REQUIRED ACTION:
Omitting every picture, output the records below exactly, please.

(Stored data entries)
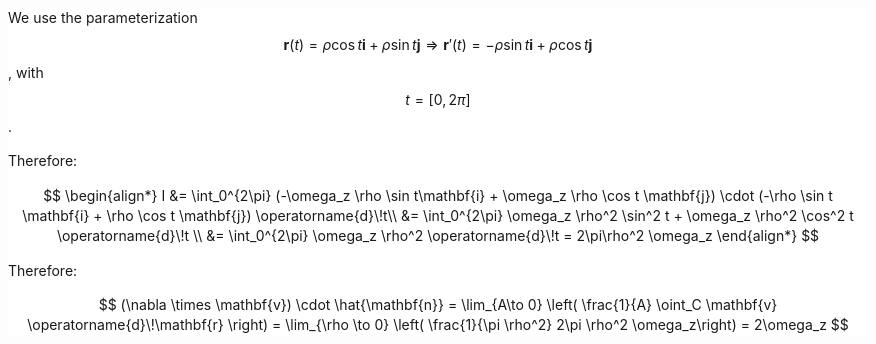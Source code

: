We use the parameterization $$\mathbf{r}(t) = \rho \cos t \mathbf{i} + \rho \sin t \mathbf{j} \Rightarrow \mathbf{r}'(t) = -\rho \sin t \mathbf{i} +\rho \cos t \mathbf{j}$$, with $$t = [0, 2\pi]$$.

Therefore:

$$
\begin{align*}
I &= \int_0^{2\pi} (-\omega_z \rho \sin t\mathbf{i} + \omega_z \rho \cos t \mathbf{j}) \cdot  (-\rho \sin t \mathbf{i} + \rho \cos t \mathbf{j}) \operatorname{d}\!t\\
&= \int_0^{2\pi} \omega_z \rho^2 \sin^2 t + \omega_z \rho^2 \cos^2 t \operatorname{d}\!t \\
&= \int_0^{2\pi} \omega_z \rho^2 \operatorname{d}\!t = 2\pi\rho^2 \omega_z
\end{align*}
$$

Therefore:

$$
(\nabla \times \mathbf{v}) \cdot \hat{\mathbf{n}}
= \lim_{A\to 0} \left( \frac{1}{A} \oint_C \mathbf{v} \operatorname{d}\!\mathbf{r} \right)
= \lim_{\rho \to 0} \left( \frac{1}{\pi \rho^2} 2\pi \rho^2 \omega_z\right) = 2\omega_z
$$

RESULT BELOW:
Source code

:We use the parameterization $$\mathbf{r}(t) = \rho \cos t \mathbf{i} + \rho \sin t \mathbf{j} \Rightarrow \mathbf{r}'(t) = -\rho \sin t \mathbf{i} +\rho \cos t \mathbf{j}$$, with $$t = [0, 2\pi]$$.

Therefore:

$$
\begin{align*}
I &= \int_0^{2\pi} (-\omega_z \rho \sin t\mathbf{i} + \omega_z \rho \cos t \mathbf{j}) \cdot  (-\rho \sin t \mathbf{i} + \rho \cos t \mathbf{j}) \operatorname{d}\!t\\
&= \int_0^{2\pi} \omega_z \rho^2 \sin^2 t + \omega_z \rho^2 \cos^2 t \operatorname{d}\!t \\
&= \int_0^{2\pi} \omega_z \rho^2 \operatorname{d}\!t = 2\pi\rho^2 \omega_z
\end{align*}
$$

Therefore:

$$
(\nabla \times \mathbf{v}) \cdot \hat{\mathbf{n}}
= \lim_{A\to 0} \left( \frac{1}{A} \oint_C \mathbf{v} \operatorname{d}\!\mathbf{r} \right)
= \lim_{\rho \to 0} \left( \frac{1}{\pi \rho^2} 2\pi \rho^2 \omega_z\right) = 2\omega_z
$$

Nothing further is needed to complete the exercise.